Why didn't Bill go to the party? He wasn't invited.

Q. What red and scratches glass A. a baby in an oven

hi im paul!

Want to hear a dirty joke? A pig fell into the mud.

Sean Nuneviller look him up, he's cute.

How do you start a Mexican parade? You roll a quarter down a hill

Knock Knock. Peep Hole!!

What do iPhones and Nokias have in common The nokia is indestructible. I lied about the iPhone

There once was a man from Nantucket I raped him. The End.

shabalabadingdong JLR

Man: "Waiter, what's this fly doing in my soup?" The waiter shrugs and walks away. The restaurant is subsequently shut down because the man was a health inspector and also found evidence of rodents in the kitchen.

Scenario: 2 people are in a desert. There is only 1 bottle of water left to drink. Who drinks it? Neither of them, they drink the gallon bottle of gatorade instead.
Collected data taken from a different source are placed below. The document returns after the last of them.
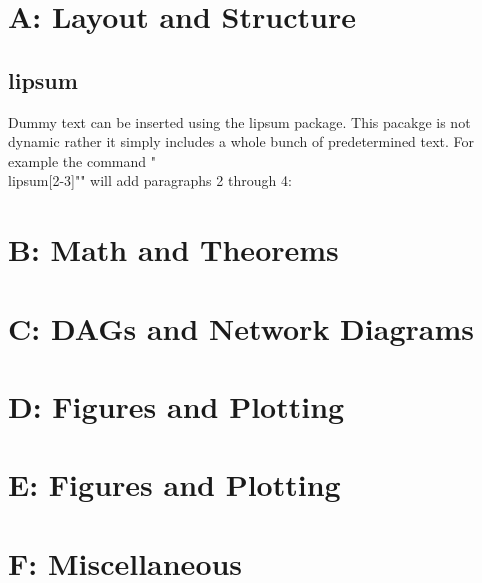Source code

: \documentclass[]{article}
\begin{document}
\section*{A: Layout and Structure}
	
	\subsection{lipsum}
	Dummy text can be inserted using the lipsum package. 
	This pacakge is not dynamic rather it simply includes a whole bunch of predetermined text.
	For example the command "\\lipsum[2-3]"" will add paragraphs 2 through 4:
	
	\lipsum[2-4]
	
\section*{B: Math and Theorems}


\section*{C: DAGs and Network Diagrams}


\section*{D: Figures and Plotting}


\section*{E: Figures and Plotting}


\section*{F: Miscellaneous}
	
\end{document}
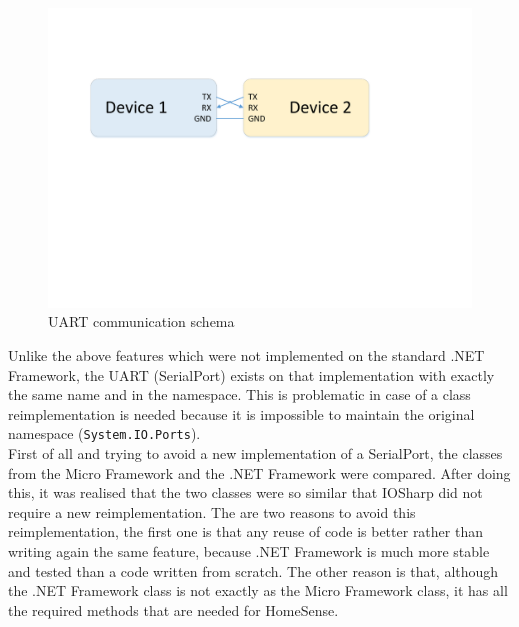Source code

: \begin{figure}[H]\begin{center}
 \centering
  \captionsetup{justification=centering}
  \includegraphics[scale=0.60]{pictures/iosharp/uart-modules}
  \caption{UART communication schema\label{fig:uart-modules}}
\end{center}\end{figure}

Unlike the above features which were not implemented on the standard .NET Framework, the UART (SerialPort) exists on that implementation with exactly the same name and in the namespace. This is problematic in case of a class reimplementation is needed because it is impossible to maintain the original namespace (\verb!System.IO.Ports!).
\\
First of all and trying to avoid a new implementation of a SerialPort, the classes from the Micro Framework and the .NET Framework were compared. After doing this, it was realised that the two classes were so similar that IOSharp did not require a new reimplementation. The are two reasons to avoid this reimplementation, the first one is that any reuse of code is better rather than writing again the same feature, because .NET Framework is much more stable and tested than a code written from scratch. The other reason is that, although the .NET Framework class is not exactly as the Micro Framework class, it has all the required methods that are needed for HomeSense.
A dog walks in to a Western Union, walks up to the cashier and says "I'd like to buy a telegram, please." The cashier says "Alright, what would you like it to say?" "I'd like it to say 'bow-wow-wow, bow-wow-wow" replies the dog. "Okay. You know, you can add another 'bow-wow-wow' to the message free of charge," the cashier informs. The dog says, "Well, that just wouldn't make any sense."

Today, I had intercourse with a teddy bear

What's funnier than the Holocaust? Everything, because the Holocaust was a dark time. poop in the buttcheeks

Why did the black man fall asleep? because he was tired.

a Jewish preist grew up in a black family. what do you call them? a loving family.

Whats the difference between a mexican and a bench? A mexican is a human being while a bench is an inanimate object.

Whats something only kids wear? Clothes

A baby seal walks into a bar. Animal services are called and the seal is returned to its natural habitat. A man then beats it dead with a blunt object.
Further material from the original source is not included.